Like folding and stuffing all six bajillion bulletins every week because you just can’t kill that sucker. Or not having enough content for your weekly email, much less daily social posts. Like being frustrated that your website still looks like it was built in 1999 but you don’t have time to overhaul it. Or killing yourself and working 70 hours in a week to crunch out the website by the hard deadline you’ve been given. Or explaining to Carol why she can’t announce her sister’s cousin’s second bridal shower from the stage… again.
Church communications is not sexy. Far from it.
But the truth is that the unsexy parts of the job are some of the most important.
It’s the unsexy parts of the job that will help your church share Jesus with your community. It’s your servanthood that will support the work of the ministry that ultimately brings about the Kingdom.
Some of those unsexy parts of your job are the tried and true tools of the trade that will get the message of your church out effectively, and point people to Jesus.
Like that bulletin you loathe. The information in it is critical for someone who is new to your church, and it serves as an object for them to hold onto, making them feel more comfortable as they wait awkwardly for the service to start.
Or like killing yourself to get that beautiful new website up and running. Your website is your first impression. So sacrificing some time, energy, and sanity to get it up to par will have a direct result in how many people walk through your church doors for the first time on a Sunday.
Sometimes that devotional you slapped together for the email at 4:30pm on Friday deeply impacts someone, and they take a step closer to Jesus as a result.
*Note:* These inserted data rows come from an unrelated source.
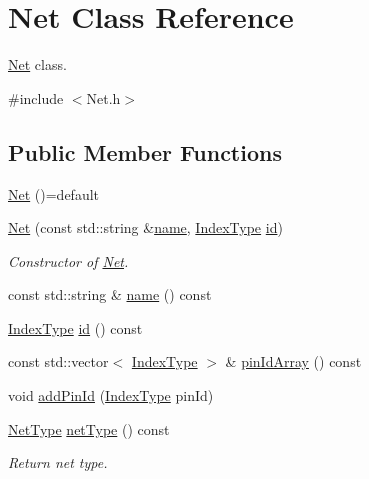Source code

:\hypertarget{classNet}{}\section{Net Class Reference}
\label{classNet}


\hyperlink{classNet}{Net} class.  




{\ttfamily \#include $<$Net.\+h$>$}

\subsection*{Public Member Functions}
\begin{DoxyCompactItemize}
\item 
\hyperlink{classNet_ad2d03f95c5cb74fb3ebcb79738e5a76c}{Net} ()=default
\item 
\hyperlink{classNet_ae7ae2cad153da40e1c70062ef2903358}{Net} (const std\+::string \&\hyperlink{classNet_a1782a27bedb6c07e8406d93182107d0f}{name}, \hyperlink{type_8h_a581e8093e28e7362f2b6937296190676}{Index\+Type} \hyperlink{classNet_a4a27de129427445971fcb3a274bad711}{id})
\begin{DoxyCompactList}\small\item\em Constructor of \hyperlink{classNet}{Net}. \end{DoxyCompactList}\item 
const std\+::string \& \hyperlink{classNet_a1782a27bedb6c07e8406d93182107d0f}{name} () const
\item 
\hyperlink{type_8h_a581e8093e28e7362f2b6937296190676}{Index\+Type} \hyperlink{classNet_a4a27de129427445971fcb3a274bad711}{id} () const
\item 
const std\+::vector$<$ \hyperlink{type_8h_a581e8093e28e7362f2b6937296190676}{Index\+Type} $>$ \& \hyperlink{classNet_a5d7f652001fbd6a99613408fcba08328}{pin\+Id\+Array} () const
\item 
void \hyperlink{classNet_abe94a5298df3441a8b45c68d3f3b16df}{add\+Pin\+Id} (\hyperlink{type_8h_a581e8093e28e7362f2b6937296190676}{Index\+Type} pin\+Id)
\item 
\hyperlink{type_8h_a24f31c8c9240242bd5fa9a415806eabf}{Net\+Type} \hyperlink{classNet_aa74b25d43e1b96f3596661325775f531}{net\+Type} () const
\begin{DoxyCompactList}\small\item\em Return net type. \end{DoxyCompactList}\end{DoxyCompactItemize}
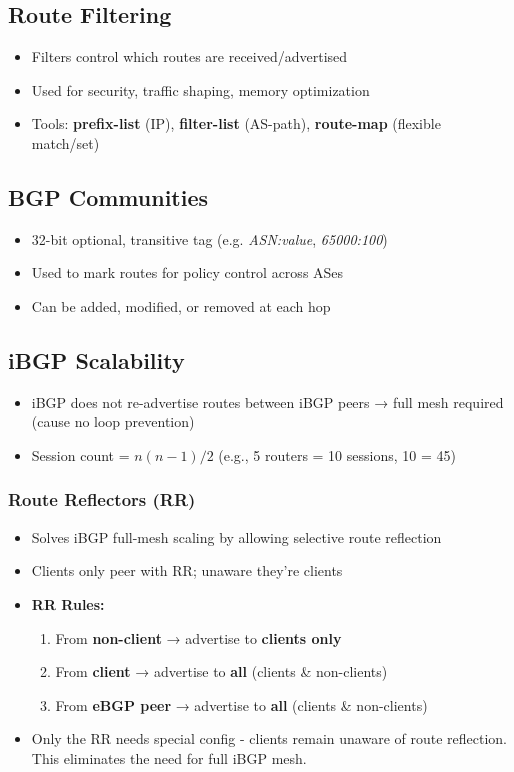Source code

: \begin{multicols*}{5}
		\subsection{Route Filtering}
		\begin{itemize}
			\item Filters control which routes are received/advertised
			\item Used for security, traffic shaping, memory optimization
			\item Tools: \textbf{prefix-list} (IP), \textbf{filter-list} (AS-path), \textbf{route-map} (flexible match/set)
		\end{itemize}
		
		\subsection{BGP Communities}
		\begin{itemize}
			\item 32-bit optional, transitive tag (e.g. \textit{ASN:value}, \textit{65000:100})
			\item Used to mark routes for policy control across ASes
			\item Can be added, modified, or removed at each hop
		\end{itemize}
		
		\subsection{iBGP Scalability}
		\begin{itemize}
			\item iBGP does not re-advertise routes between iBGP peers → full mesh required (cause no loop prevention)
			\item Session count = $n(n{-}1)/2$ (e.g., 5 routers = 10 sessions, 10 = 45)
		\end{itemize}
		
		\subsubsection*{Route Reflectors (RR)}
		\begin{itemize}
			\item Solves iBGP full-mesh scaling by allowing selective route reflection
			\item Clients only peer with RR; unaware they’re clients
			\item \textbf{RR Rules:}
			\begin{enumerate}
				\item From \textbf{non-client} → advertise to \textbf{clients only}
				\item From \textbf{client} → advertise to \textbf{all} (clients \& non-clients)
				\item From \textbf{eBGP peer} → advertise to \textbf{all} (clients \& non-clients)
			\end{enumerate}
			\item Only the RR needs special config - clients remain unaware of route reflection. This eliminates the need for full iBGP mesh.
		\end{itemize}
		

\end{multicols*}
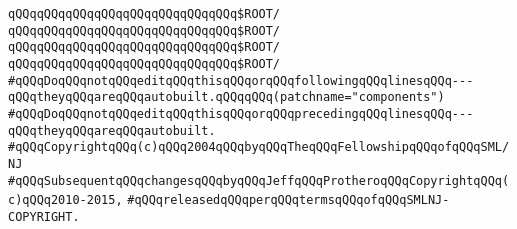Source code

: \verb|qQQqqQQqqQQqqQQqqQQqqQQqqQQqqQQq$ROOT/|\newline
\newline
\verb|qQQqqQQqqQQqqQQqqQQqqQQqqQQqqQQq$ROOT/|\newline
\verb|qQQqqQQqqQQqqQQqqQQqqQQqqQQqqQQq$ROOT/|\newline
\verb|qQQqqQQqqQQqqQQqqQQqqQQqqQQqqQQq$ROOT/|\newline
\newline
\newline
\newline
\verb|#qQQqDoqQQqnotqQQqeditqQQqthisqQQqorqQQqfollowingqQQqlinesqQQq---qQQqtheyqQQqareqQQqautobuilt.qQQqqQQq(patchname="components")|\newline
\verb|#qQQqDoqQQqnotqQQqeditqQQqthisqQQqorqQQqprecedingqQQqlinesqQQq---qQQqtheyqQQqareqQQqautobuilt.|\newline
\newline
\newline
\newline
\verb|#qQQqCopyrightqQQq(c)qQQq2004qQQqbyqQQqTheqQQqFellowshipqQQqofqQQqSML/NJ|\newline
\verb|#qQQqSubsequentqQQqchangesqQQqbyqQQqJeffqQQqProtheroqQQqCopyrightqQQq(c)qQQq2010-2015,|\newline
\verb|#qQQqreleasedqQQqperqQQqtermsqQQqofqQQqSMLNJ-COPYRIGHT.|\newline

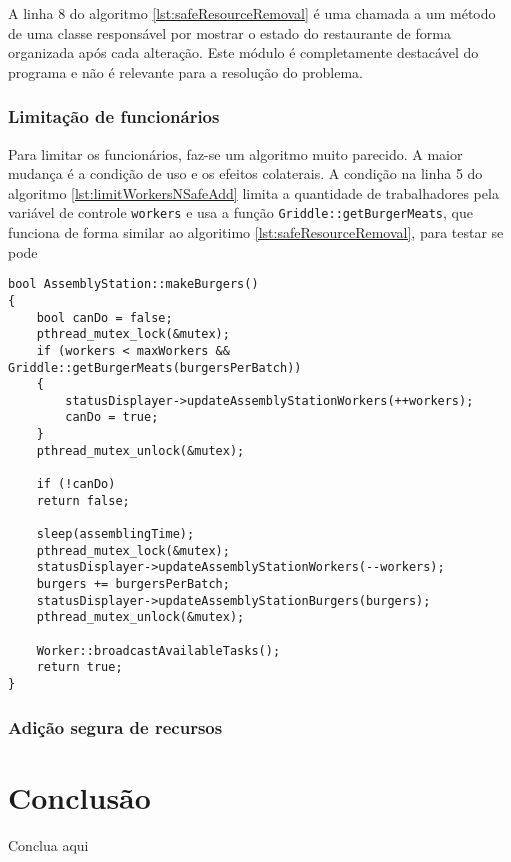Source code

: \documentclass[a4paper]{article}
\begin{document}
A linha 8 do algoritmo \ref{lst:safeResourceRemoval} é uma chamada a um método de uma classe responsável por mostrar o estado do restaurante de forma organizada após cada alteração. Este módulo é completamente destacável do programa e não é relevante para a resolução do problema.

\subsubsection{Limitação de funcionários}

Para limitar os funcionários, faz-se um algoritmo muito parecido. A maior mudança é a condição de uso e os efeitos colaterais. A condição na linha 5 do algoritmo \ref{lst:limitWorkersNSafeAdd}	limita a quantidade de trabalhadores pela variável de controle \texttt{workers} e usa a função \texttt{Griddle::getBurgerMeats}, que funciona de forma similar ao algoritimo \ref{lst:safeResourceRemoval}, para testar se pode

\begin{lstlisting}[caption=Limitação de funcionários e adição segura de recursos\label{lst:limitWorkersNSafeAdd}]
bool AssemblyStation::makeBurgers()
{
	bool canDo = false;
	pthread_mutex_lock(&mutex);
	if (workers < maxWorkers && Griddle::getBurgerMeats(burgersPerBatch))
	{
		statusDisplayer->updateAssemblyStationWorkers(++workers);
		canDo = true;
	}
	pthread_mutex_unlock(&mutex);
	
	if (!canDo)
	return false;
	
	sleep(assemblingTime);
	pthread_mutex_lock(&mutex);
	statusDisplayer->updateAssemblyStationWorkers(--workers);
	burgers += burgersPerBatch;
	statusDisplayer->updateAssemblyStationBurgers(burgers);
	pthread_mutex_unlock(&mutex);
	
	Worker::broadcastAvailableTasks();
	return true;
}
\end{lstlisting}

\subsubsection{Adição segura de recursos}

\section{Conclusão}

Conclua aqui

\printbibliography
\end{document}
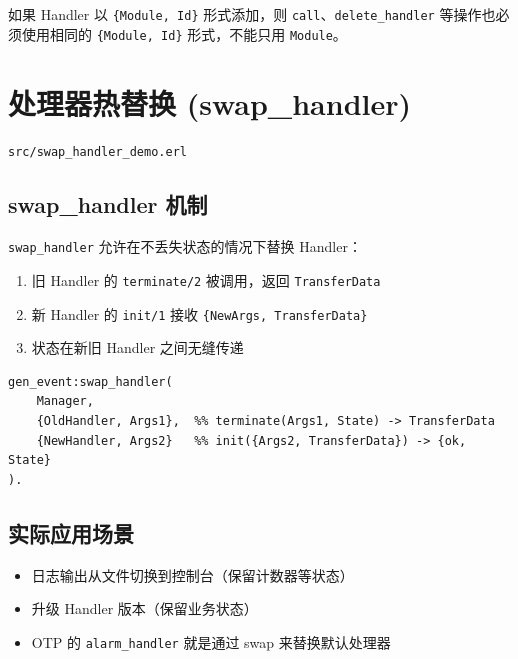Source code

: \documentclass[a4paper,11pt]{article}
\begin{document}
\begin{warnbox}
如果 Handler 以 \texttt{\{Module, Id\}} 形式添加，则 \texttt{call}、\texttt{delete\_handler} 等操作也必须使用相同的 \texttt{\{Module, Id\}} 形式，不能只用 \texttt{Module}。
\end{warnbox}


\section{处理器热替换 (swap\_handler)}

\begin{notebox}[源码文件]
\texttt{src/swap\_handler\_demo.erl}
\end{notebox}

\subsection{swap\_handler 机制}

\texttt{swap\_handler} 允许在不丢失状态的情况下替换 Handler：

\begin{enumerate}[leftmargin=2em]
    \item 旧 Handler 的 \texttt{terminate/2} 被调用，返回 \texttt{TransferData}
    \item 新 Handler 的 \texttt{init/1} 接收 \texttt{\{NewArgs, TransferData\}}
    \item 状态在新旧 Handler 之间无缝传递
\end{enumerate}

\begin{lstlisting}[style=erlangstyle]
%% Swap: old handler -> new handler
gen_event:swap_handler(
    Manager,
    {OldHandler, Args1},  %% terminate(Args1, State) -> TransferData
    {NewHandler, Args2}   %% init({Args2, TransferData}) -> {ok, State}
).
\end{lstlisting}

\subsection{实际应用场景}

\begin{itemize}[leftmargin=2em]
    \item 日志输出从文件切换到控制台（保留计数器等状态）
    \item 升级 Handler 版本（保留业务状态）
    \item OTP 的 \texttt{alarm\_handler} 就是通过 swap 来替换默认处理器
\end{itemize}
\end{document}
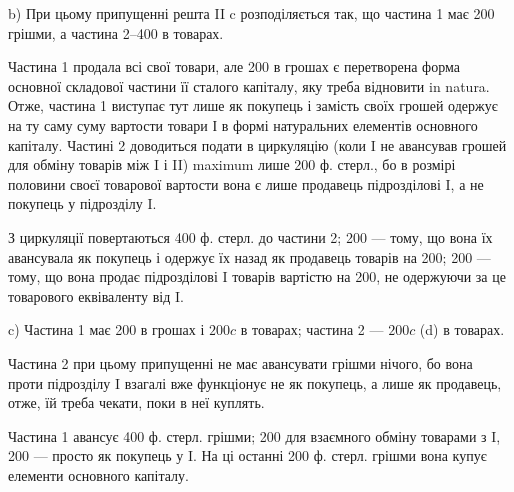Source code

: b) При цьому припущенні решта II c розподіляється так, що частина
1 має 200 грішми, а частина 2--400 в товарах.

Частина 1 продала всі свої товари, але 200 в грошах є перетворена
форма основної складової частини її сталого капіталу, яку треба відновити
in natura. Отже, частина 1 виступає тут лише як покупець і замість
своїх грошей одержує на ту саму суму вартости товари І в формі натуральних
елементів основного капіталу. Частині 2 доводиться подати в
циркуляцію (коли I не авансував грошей для обміну товарів між I і II)
maximum лише 200 ф. стерл., бо в розмірі половини своєї товарової
вартости вона є лише продавець підрозділові I, а не покупець у
підрозділу I.

З циркуляції повертаються 400 ф. стерл. до частини 2; 200 — тому,
що вона їх авансувала як покупець і одержує їх назад як продавець
товарів на 200; 200 — тому, що вона продає підрозділові I товарів вартістю
на 200, не одержуючи за це товарового еквіваленту від I.

c) Частина 1 має 200 в грошах і $200 c$ в товарах; частина 2 —
$200 c$ (d) в товарах.

Частина 2 при цьому припущенні не має авансувати грішми нічого,
бо вона проти підрозділу I взагалі вже функціонує не як покупець, а
лише як продавець, отже, їй треба чекати, поки в неї куплять.

Частина 1 авансує 400 ф. стерл. грішми; 200 для взаємного обміну
товарами з I, 200 — просто як покупець у I. На ці останні 200 ф. стерл.
грішми вона купує елементи основного капіталу.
Or that mediocre graphic you made in Publisher encourages one of your elderly church members who hasn’t been able to connect on Sunday morning for a while.
Whatever the thorn in your side may be right now in your role, the unsexy part of your job can have an impact if you leverage it for the kingdom. But you have to be willing to see it for what it is, and stick with it despite the way it may grate your skin.
So let go of the picture you have in your mind of what communications looks like, and figure out how to leverage some of those tried and true methods of communication. Because being an effective communicator isn’t sexy. But being an effective communicator does bring people to Jesus—and that’s totally worth it.